A. Section 51.003 applies.

Section 51.003 addresses situations in which “the price at which real property is sold at a foreclosure sale under Section *56051.002 is less than the unpaid balance of the indebtedness secured by the real property, resulting in a deficiency.” Tex. Prop Code § 51.003(a). Although PlainsCapital Bank concedes that it conducted a foreclosure sale under section 51.002, and that the sales price was less than the amount of the secured debt, it contends that section 51.003 does not apply because it is not suing for “the deficiency” that section 51.003 describes. Noting that section 51.003 provides that it governs “any action brought to recover the deficiency,” id. (emphasis added), PlainsCapital contends that the statute does not apply here' because it is suing for the difference between the amount of the secured debt and the price for which it later actually sold the property ($599,000), not the price it paid for the property at the foreclosure sale ($539,000).

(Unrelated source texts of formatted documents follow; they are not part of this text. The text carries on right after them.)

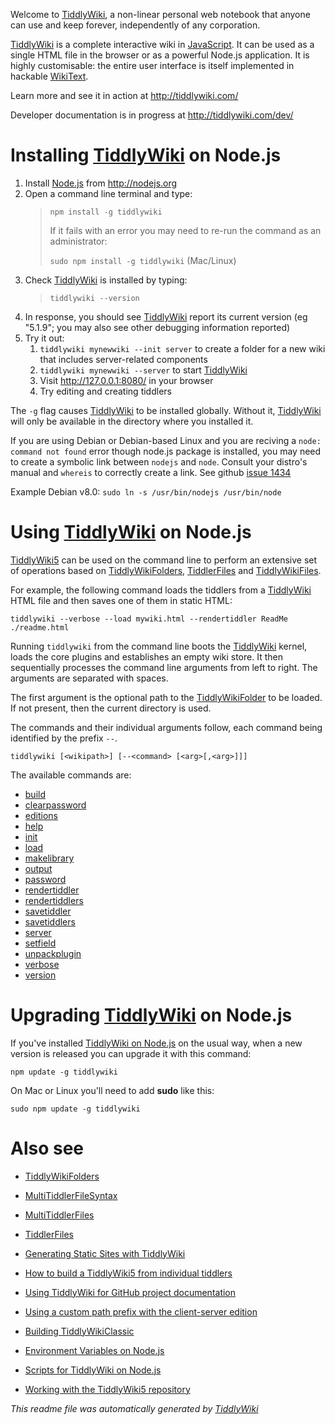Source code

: <p>Welcome to <a class="tc-tiddlylink tc-tiddlylink-resolves" href="http://tiddlywiki.com/static/TiddlyWiki.html">TiddlyWiki</a>, a non-linear personal web notebook that anyone can use and keep forever, independently of any corporation.</p><p><a class="tc-tiddlylink tc-tiddlylink-resolves" href="http://tiddlywiki.com/static/TiddlyWiki.html">TiddlyWiki</a> is a complete interactive wiki in <a class="tc-tiddlylink tc-tiddlylink-resolves" href="http://tiddlywiki.com/static/JavaScript.html">JavaScript</a>. It can be used as a single HTML file in the browser or as a powerful Node.js application. It is highly customisable: the entire user interface is itself implemented in hackable <a class="tc-tiddlylink tc-tiddlylink-resolves" href="http://tiddlywiki.com/static/WikiText.html">WikiText</a>.</p><p>Learn more and see it in action at <a class="tc-tiddlylink-external" href="http://tiddlywiki.com/" target="_blank">http://tiddlywiki.com/</a></p><p>Developer documentation is in progress at <a class="tc-tiddlylink-external" href="http://tiddlywiki.com/dev/" target="_blank">http://tiddlywiki.com/dev/</a></p><h1 class="">Installing <a class="tc-tiddlylink tc-tiddlylink-resolves" href="http://tiddlywiki.com/static/TiddlyWiki.html">TiddlyWiki</a> on Node.js</h1><ol><li>Install <a class="tc-tiddlylink tc-tiddlylink-resolves" href="http://tiddlywiki.com/static/Node.js.html">Node.js</a> from <a class="tc-tiddlylink-external" href="http://nodejs.org" target="_blank">http://nodejs.org</a></li><li>Open a command line terminal and type:<blockquote><p><code>npm install -g tiddlywiki</code></p><p>If it fails with an error you may need to re-run the command as an administrator:</p><p><code>sudo npm install -g tiddlywiki</code> (Mac/Linux)</p></blockquote></li><li>Check <a class="tc-tiddlylink tc-tiddlylink-resolves" href="http://tiddlywiki.com/static/TiddlyWiki.html">TiddlyWiki</a> is installed by typing:<blockquote><p><code>tiddlywiki --version</code></p></blockquote></li><li>In response, you should see <a class="tc-tiddlylink tc-tiddlylink-resolves" href="http://tiddlywiki.com/static/TiddlyWiki.html">TiddlyWiki</a> report its current version (eg &quot;5.1.9&quot;; you may also see other debugging information reported)</li><li>Try it out:<ol><li><code>tiddlywiki mynewwiki --init server</code> to create a folder for a new wiki that includes server-related components</li><li><code>tiddlywiki mynewwiki --server</code> to start <a class="tc-tiddlylink tc-tiddlylink-resolves" href="http://tiddlywiki.com/static/TiddlyWiki.html">TiddlyWiki</a></li><li>Visit <a class="tc-tiddlylink-external" href="http://127.0.0.1:8080/" target="_blank">http://127.0.0.1:8080/</a> in your browser</li><li>Try editing and creating tiddlers</li></ol></li></ol><p>The <code>-g</code> flag causes <a class="tc-tiddlylink tc-tiddlylink-resolves" href="http://tiddlywiki.com/static/TiddlyWiki.html">TiddlyWiki</a> to be installed globally. Without it, <a class="tc-tiddlylink tc-tiddlylink-resolves" href="http://tiddlywiki.com/static/TiddlyWiki.html">TiddlyWiki</a> will only be available in the directory where you installed it.</p><p>If you are using Debian or Debian-based Linux and you are reciving a <code>node: command not found</code> error though node.js package is installed, you may need to create a symbolic link between <code>nodejs</code> and <code>node</code>. Consult your distro's manual and <code>whereis</code> to correctly create a link. See github <a class="tc-tiddlylink-external" href="http://github.com/Jermolene/TiddlyWiki5/issues/1434" target="_blank">issue 1434</a></p><p>Example Debian v8.0: <code>sudo ln -s /usr/bin/nodejs /usr/bin/node</code></p><h1 class="">Using <a class="tc-tiddlylink tc-tiddlylink-resolves" href="http://tiddlywiki.com/static/TiddlyWiki.html">TiddlyWiki</a> on Node.js</h1><p><a class="tc-tiddlylink tc-tiddlylink-resolves" href="http://tiddlywiki.com/static/TiddlyWiki5.html">TiddlyWiki5</a> can be used on the command line to perform an extensive set of operations based on <a class="tc-tiddlylink tc-tiddlylink-resolves" href="http://tiddlywiki.com/static/TiddlyWikiFolders.html">TiddlyWikiFolders</a>, <a class="tc-tiddlylink tc-tiddlylink-resolves" href="http://tiddlywiki.com/static/TiddlerFiles.html">TiddlerFiles</a> and <a class="tc-tiddlylink tc-tiddlylink-missing" href="http://tiddlywiki.com/static/TiddlyWikiFiles.html">TiddlyWikiFiles</a>.</p><p>For example, the following command loads the tiddlers from a <a class="tc-tiddlylink tc-tiddlylink-resolves" href="http://tiddlywiki.com/static/TiddlyWiki.html">TiddlyWiki</a> HTML file and then saves one of them in static HTML:</p><pre><code>tiddlywiki --verbose --load mywiki.html --rendertiddler ReadMe ./readme.html</code></pre><p>Running <code>tiddlywiki</code> from the command line boots the <a class="tc-tiddlylink tc-tiddlylink-resolves" href="http://tiddlywiki.com/static/TiddlyWiki.html">TiddlyWiki</a> kernel, loads the core plugins and establishes an empty wiki store. It then sequentially processes the command line arguments from left to right. The arguments are separated with spaces.</p><p>The first argument is the optional path to the <a class="tc-tiddlylink tc-tiddlylink-resolves" href="http://tiddlywiki.com/static/TiddlyWikiFolders.html">TiddlyWikiFolder</a> to be loaded. If not present, then the current directory is used.</p><p>The commands and their individual arguments follow, each command being identified by the prefix <code>--</code>.</p><pre><code>tiddlywiki [&lt;wikipath&gt;] [--&lt;command&gt; [&lt;arg&gt;[,&lt;arg&gt;]]]</code></pre><p>The available commands are:</p><p><ul class="">

<li>
<a class="tc-tiddlylink tc-tiddlylink-resolves" href="http://tiddlywiki.com/static/BuildCommand.html">
build
</a>
</li>

<li>
<a class="tc-tiddlylink tc-tiddlylink-resolves" href="http://tiddlywiki.com/static/ClearPasswordCommand.html">
clearpassword
</a>
</li>

<li>
<a class="tc-tiddlylink tc-tiddlylink-resolves" href="http://tiddlywiki.com/static/EditionsCommand.html">
editions
</a>
</li>

<li>
<a class="tc-tiddlylink tc-tiddlylink-resolves" href="http://tiddlywiki.com/static/HelpCommand.html">
help
</a>
</li>

<li>
<a class="tc-tiddlylink tc-tiddlylink-resolves" href="http://tiddlywiki.com/static/InitCommand.html">
init
</a>
</li>

<li>
<a class="tc-tiddlylink tc-tiddlylink-resolves" href="http://tiddlywiki.com/static/LoadCommand.html">
load
</a>
</li>

<li>
<a class="tc-tiddlylink tc-tiddlylink-resolves" href="http://tiddlywiki.com/static/MakeLibraryCommand.html">
makelibrary
</a>
</li>

<li>
<a class="tc-tiddlylink tc-tiddlylink-resolves" href="http://tiddlywiki.com/static/OutputCommand.html">
output
</a>
</li>

<li>
<a class="tc-tiddlylink tc-tiddlylink-resolves" href="http://tiddlywiki.com/static/PasswordCommand.html">
password
</a>
</li>

<li>
<a class="tc-tiddlylink tc-tiddlylink-resolves" href="http://tiddlywiki.com/static/RenderTiddlerCommand.html">
rendertiddler
</a>
</li>

<li>
<a class="tc-tiddlylink tc-tiddlylink-resolves" href="http://tiddlywiki.com/static/RenderTiddlersCommand.html">
rendertiddlers
</a>
</li>

<li>
<a class="tc-tiddlylink tc-tiddlylink-resolves" href="http://tiddlywiki.com/static/SaveTiddlerCommand.html">
savetiddler
</a>
</li>

<li>
<a class="tc-tiddlylink tc-tiddlylink-resolves" href="http://tiddlywiki.com/static/SaveTiddlersCommand.html">
savetiddlers
</a>
</li>

<li>
<a class="tc-tiddlylink tc-tiddlylink-resolves" href="http://tiddlywiki.com/static/ServerCommand.html">
server
</a>
</li>

<li>
<a class="tc-tiddlylink tc-tiddlylink-resolves" href="http://tiddlywiki.com/static/SetFieldCommand.html">
setfield
</a>
</li>

<li>
<a class="tc-tiddlylink tc-tiddlylink-resolves" href="http://tiddlywiki.com/static/UnpackPluginCommand.html">
unpackplugin
</a>
</li>

<li>
<a class="tc-tiddlylink tc-tiddlylink-resolves" href="http://tiddlywiki.com/static/VerboseCommand.html">
verbose
</a>
</li>

<li>
<a class="tc-tiddlylink tc-tiddlylink-resolves" href="http://tiddlywiki.com/static/VersionCommand.html">
version
</a>
</li>

</ul></p><h1 class="">Upgrading <a class="tc-tiddlylink tc-tiddlylink-resolves" href="http://tiddlywiki.com/static/TiddlyWiki.html">TiddlyWiki</a> on Node.js</h1><p>If you've installed <a class="tc-tiddlylink tc-tiddlylink-resolves" href="http://tiddlywiki.com/static/TiddlyWiki%2520on%2520Node.js.html">TiddlyWiki on Node.js</a> on the usual way, when a new version is released you can upgrade it with this command:</p><pre><code>npm update -g tiddlywiki</code></pre><p>On Mac or Linux you'll need to add <strong>sudo</strong> like this:</p><pre><code>sudo npm update -g tiddlywiki</code></pre><h1 class="">Also see</h1><p><ul class="">

<li>
<a class="tc-tiddlylink tc-tiddlylink-resolves" href="http://tiddlywiki.com/static/TiddlyWikiFolders.html">

TiddlyWikiFolders

</a>
</li>

<li>
<a class="tc-tiddlylink tc-tiddlylink-resolves" href="http://tiddlywiki.com/static/MultiTiddlerFileSyntax.html">

MultiTiddlerFileSyntax

</a>
</li>

<li>
<a class="tc-tiddlylink tc-tiddlylink-resolves" href="http://tiddlywiki.com/static/MultiTiddlerFiles.html">

MultiTiddlerFiles

</a>
</li>

<li>
<a class="tc-tiddlylink tc-tiddlylink-resolves" href="http://tiddlywiki.com/static/TiddlerFiles.html">

TiddlerFiles

</a>
</li>

<li>
<a class="tc-tiddlylink tc-tiddlylink-resolves" href="http://tiddlywiki.com/static/Generating%2520Static%2520Sites%2520with%2520TiddlyWiki.html">

Generating Static Sites with TiddlyWiki

</a>
</li>

<li>
<a class="tc-tiddlylink tc-tiddlylink-resolves" href="http://tiddlywiki.com/static/How%2520to%2520build%2520a%2520TiddlyWiki5%2520from%2520individual%2520tiddlers.html">

How to build a TiddlyWiki5 from individual tiddlers

</a>
</li>

<li>
<a class="tc-tiddlylink tc-tiddlylink-resolves" href="http://tiddlywiki.com/static/Using%2520TiddlyWiki%2520for%2520GitHub%2520project%2520documentation.html">

Using TiddlyWiki for GitHub project documentation

</a>
</li>

<li>
<a class="tc-tiddlylink tc-tiddlylink-resolves" href="http://tiddlywiki.com/static/Using%2520a%2520custom%2520path%2520prefix%2520with%2520the%2520client-server%2520edition.html">

Using a custom path prefix with the client-server edition

</a>
</li>

<li>
<a class="tc-tiddlylink tc-tiddlylink-resolves" href="http://tiddlywiki.com/static/Building%2520TiddlyWikiClassic.html">

Building TiddlyWikiClassic

</a>
</li>

<li>
<a class="tc-tiddlylink tc-tiddlylink-resolves" href="http://tiddlywiki.com/static/Environment%2520Variables%2520on%2520Node.js.html">

Environment Variables on Node.js

</a>
</li>

<li>
<a class="tc-tiddlylink tc-tiddlylink-resolves" href="http://tiddlywiki.com/static/Scripts%2520for%2520TiddlyWiki%2520on%2520Node.js.html">

Scripts for TiddlyWiki on Node.js

</a>
</li>

<li>
<a class="tc-tiddlylink tc-tiddlylink-resolves" href="http://tiddlywiki.com/static/Working%2520with%2520the%2520TiddlyWiki5%2520repository.html">

Working with the TiddlyWiki5 repository

</a>
</li>

</ul></p><p><em>This readme file was automatically generated by <a class="tc-tiddlylink tc-tiddlylink-resolves" href="http://tiddlywiki.com/static/TiddlyWiki.html">TiddlyWiki</a></em></p>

Based on the text and context of section 51.003, I agree with the Court that the statute applies whenever a lender who conducts a non-judicial foreclosure sale under section 51.002 later pursues an action to recover the deficiency resulting from the sale, regardless of whether the lender elects to apply some credit to that amount. See Moayedi v. Interstate 35/Chisam Road, L.P., 438 S.W.3d 1, 4 (Tex.2014) (explaining that “a deficiency judgment is based on ‘the amount of the note, interest and attorney’s fees, less the amount received at the trustee sale and other legitimate credits’ ”) (quoting Tarrant Sav. Ass’n v. Lucky Homes, Inc., 390 S.W.2d 473, 475 (Tex.1965)). Section 51.003 expressly refers and relates to “a foreclosure sale under Section 51.002.” Tex. Prop. Code § 51.003(a). Section 51.002, in turn, governs “[a] sale of real property under a power of sale conferred by a deed of trust or other contract lien.” Id. § 51.002(a). Sections 51.002 and 51.003 impose several mandatory requirements on such a sale,1 and section 51.003 applies “[i]f the price at which [the] property is sold at [the] foreclosure sale ... is less than the unpaid balance of the indebtedness secured ... resulting in a deficiency.” Id. § 51.003(a).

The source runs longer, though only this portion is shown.